In reviewing this contention, the question is whether any rational trier of fact could have found the essential elements of the crime beyond a reasonable doubt. (People v. Lewis (2009) 46 Cal.4th 1255, 1289-1290.) We view the record in a light most favorable to the judgment, resolving all conflicts in the evidence and drawing all reasonable inferences in support of the conviction. (People v. Nguyen (1993) 21 Cal.App.4th 518, 528-529.)
The evidence at trial showed the carpet was burned in two places: in a small area in the hallway in front of the bathroom and a slightly larger area in the dining room. Although the floor underneath the carpet was not burned, the photographs show the carpet and the carpet padding were burned through to the floor. Further, although there was no specific testimony as to how the carpet was affixed to the floor or even whether the carpet was a "wall-to-wall" type covering, based on the admitted photographs, the carpet appears to be attached to the floor and looks to be wall-to-wall. Reed's girlfriend confirmed that the carpet was in the apartment when she moved into the residence. She also said the landlord replaced the burned carpet, and her renter's insurance covered the cost of the replacement.
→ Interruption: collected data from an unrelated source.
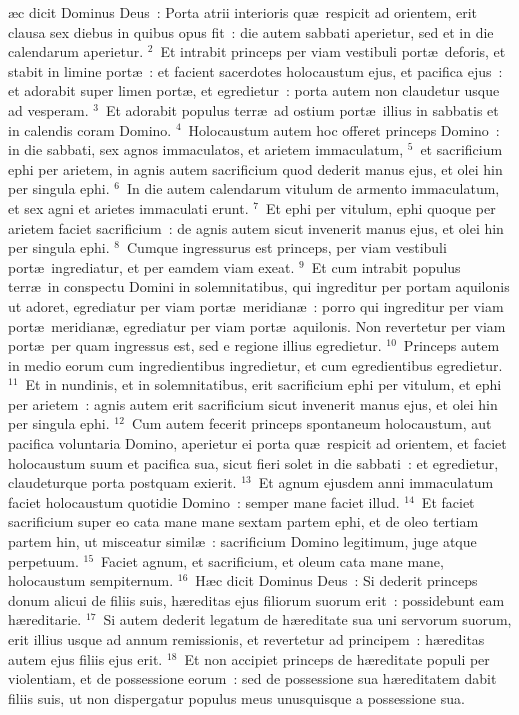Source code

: \bchapter
{}\ae c dicit Dominus Deus~: Porta atrii interioris qu\ae\ respicit ad orientem, erit clausa sex diebus in quibus opus fit~: die autem sabbati aperietur, sed et in die calendarum aperietur.
${}^{2}$~Et intrabit princeps per viam vestibuli port\ae\ deforis, et stabit in limine port\ae~: et facient sacerdotes holocaustum ejus, et pacifica ejus~: et adorabit super limen port\ae , et egredietur~: porta autem non claudetur usque ad vesperam.
${}^{3}$~Et adorabit populus terr\ae\ ad ostium port\ae\ illius in sabbatis et in calendis coram Domino.
${}^{4}$~Holocaustum autem hoc offeret princeps Domino~: in die sabbati, sex agnos immaculatos, et arietem immaculatum,
${}^{5}$~et sacrificium ephi per arietem, in agnis autem sacrificium quod dederit manus ejus, et olei hin per singula ephi.
${}^{6}$~In die autem calendarum vitulum de armento immaculatum, et sex agni et arietes immaculati erunt.
${}^{7}$~Et ephi per vitulum, ephi quoque per arietem faciet sacrificium~: de agnis autem sicut invenerit manus ejus, et olei hin per singula ephi.
${}^{8}$~Cumque ingressurus est princeps, per viam vestibuli port\ae\ ingrediatur, et per eamdem viam exeat.
${}^{9}$~Et cum intrabit populus terr\ae\ in conspectu Domini in solemnitatibus, qui ingreditur per portam aquilonis ut adoret, egrediatur per viam port\ae\ meridian\ae~: porro qui ingreditur per viam port\ae\ meridian\ae , egrediatur per viam port\ae\ aquilonis. Non revertetur per viam port\ae\ per quam ingressus est, sed e regione illius egredietur.
${}^{10}$~Princeps autem in medio eorum cum ingredientibus ingredietur, et cum egredientibus egredietur.
${}^{11}$~Et in nundinis, et in solemnitatibus, erit sacrificium ephi per vitulum, et ephi per arietem~: agnis autem erit sacrificium sicut invenerit manus ejus, et olei hin per singula ephi.
${}^{12}$~Cum autem fecerit princeps spontaneum holocaustum, aut pacifica voluntaria Domino, aperietur ei porta qu\ae\ respicit ad orientem, et faciet holocaustum suum et pacifica sua, sicut fieri solet in die sabbati~: et egredietur, claudeturque porta postquam exierit.
${}^{13}$~Et agnum ejusdem anni immaculatum faciet holocaustum quotidie Domino~: semper mane faciet illud.
${}^{14}$~Et faciet sacrificium super eo cata mane mane sextam partem ephi, et de oleo tertiam partem hin, ut misceatur simil\ae~: sacrificium Domino legitimum, juge atque perpetuum.
${}^{15}$~Faciet agnum, et sacrificium, et oleum cata mane mane, holocaustum sempiternum.
${}^{16}$~H\ae c dicit Dominus Deus~: Si dederit princeps donum alicui de filiis suis, h\ae reditas ejus filiorum suorum erit~: possidebunt eam h\ae reditarie.
${}^{17}$~Si autem dederit legatum de h\ae reditate sua uni servorum suorum, erit illius usque ad annum remissionis, et revertetur ad principem~: h\ae reditas autem ejus filiis ejus erit.
${}^{18}$~Et non accipiet princeps de h\ae reditate populi per violentiam, et de possessione eorum~: sed de possessione sua h\ae reditatem dabit filiis suis, ut non dispergatur populus meus unusquisque a possessione sua.


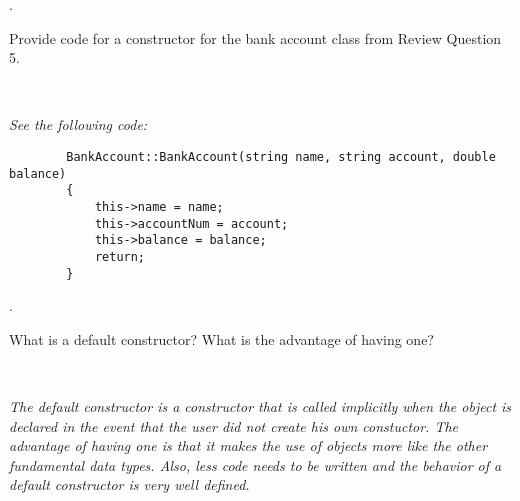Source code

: \documentclass{amsart}
\begin{document}
. 
\begin{minipage}[t]{11.5 cm}
	Provide code for a constructor for the bank account class from Review Question 5.
\end{minipage} \\[1ex]
\phantom{2. } 
\begin{minipage}[t]{11.5 cm}
	{\slshape 
	See the following code:
	}
	\begin{verbatim}
		BankAccount::BankAccount(string name, string account, double balance)
		{
		    this->name = name; 
		    this->accountNum = account;
		    this->balance = balance;
		    return;
		}
	\end{verbatim}
\end{minipage} 
\vfill
\newpage

\phantom{\quad} \vfill
{}. 
\begin{minipage}[t]{11.5 cm}
	What is a default constructor? What is the advantage of having one?
\end{minipage} \\[1ex]
\phantom{3. } 
\begin{minipage}[t]{11.5 cm}
	{\slshape 
	The default constructor is a constructor that is called 
	implicitly when the object is declared in the event that
	the user did not create his own constuctor.
	The advantage of having one is that it makes the use of
	objects more like the other fundamental data types. 
	Also, less code needs to be written and the behavior
	of a default constructor is very well defined.
	} 
\end{minipage} 
\vfill
\end{document}
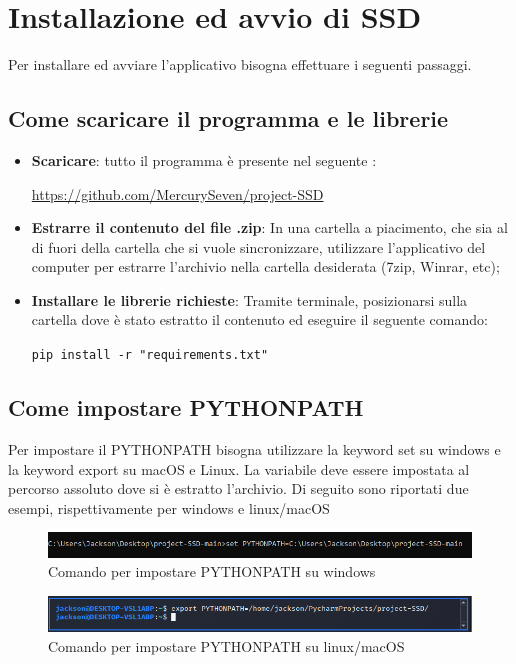 \section{Installazione ed avvio di SSD}
Per installare ed avviare l'applicativo  bisogna effettuare i seguenti passaggi.
\subsection{Come scaricare il programma e le librerie}

\begin{itemize}
	\item \textbf{Scaricare}: tutto il programma è presente nel seguente :\newline{}
\centerline{\url{https://github.com/MercurySeven/project-SSD}}

	\item \textbf{Estrarre il contenuto del file .zip}: In una cartella a piacimento, che sia al di fuori della cartella che si vuole sincronizzare, utilizzare l'applicativo del computer per estrarre l'archivio nella cartella desiderata (7zip, Winrar, etc);
	\item \textbf{Installare le librerie richieste}:
	Tramite terminale, posizionarsi sulla cartella dove è stato estratto il contenuto ed eseguire il seguente comando:\newline{}
	\centerline{\texttt{pip install -r "requirements.txt"}}
\end{itemize}
\subsection{Come impostare PYTHONPATH}
Per impostare il PYTHONPATH bisogna utilizzare la keyword set su windows e la keyword export su macOS e Linux. La variabile deve essere impostata al percorso assoluto dove si è estratto l'archivio.
Di seguito sono riportati due esempi, rispettivamente per windows e linux/macOS
\begin{figure}[H]
    \centering
    \includegraphics[scale = 0.65]{components/img/Windows-istruzione-1.png}
    \caption{Comando per impostare PYTHONPATH su windows}
    \label{fig:comando per impostare PYTHONPATH su windows}
\end{figure}
\begin{figure}[H]
    \centering
    \includegraphics[scale = 0.50]{components/img/linux-istruzione-1.jpg}
    \caption{ Comando per impostare PYTHONPATH su linux/macOS}
    \label{fig:comando per impostare PYTHONPATH su windows}
\end{figure}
Based on this evidence, the jury had a sufficient basis to conclude the carpet was permanently affixed to the floor, and that the carpet had become a permanent and integral part of the realty. (See Lee, supra, 24 Cal.App.4th at pp. 1776-1778.) Thus, the burning of the carpet supported the section 451(b) arson conviction.
B. Instructional Error
Reed alternatively contends the court erred by failing to instruct the jury on the burning-of-a-structure element of a section 451(b) arson offense. We agree with this contention.
On the arson offense, the court gave only one instruction:
"The defendant is charged in Count 4 with arson. To prove that the defendant is guilty of this crime, the People must prove that: One, the defendant set fire to or burned a structure or property. And two, he acted willfully and maliciously. To set fire to or burn means to damage or destroy with fire either all or part of something, no matter how small the part. Someone commits an act willfully when he or she does it willingly or on purpose. Someone acts maliciously when he or she intentionally does a wrongful act or when he or she acts with the unlawful intent to defraud, annoy, or injure someone else. A structure is any building. Property means personal property. A person does not commit arson if the only thing burned is his or her own personal property, unless the fire also injures someone else or someone else's structure or property." (Italics added, Reporter's Transcript paragraph formatting omitted.)
Under this instruction, the jury was told it could find Reed guilty of arson under section 451(b) if Reed's actions caused burning to "a structure" or "property," and that "property" means "personal property." Thus, the jury was not required to find any portion of the structure was burned or that the carpet had become a fixture in the case. This instruction is missing a required element to prove a section 451(b) offense — the burning of a structure.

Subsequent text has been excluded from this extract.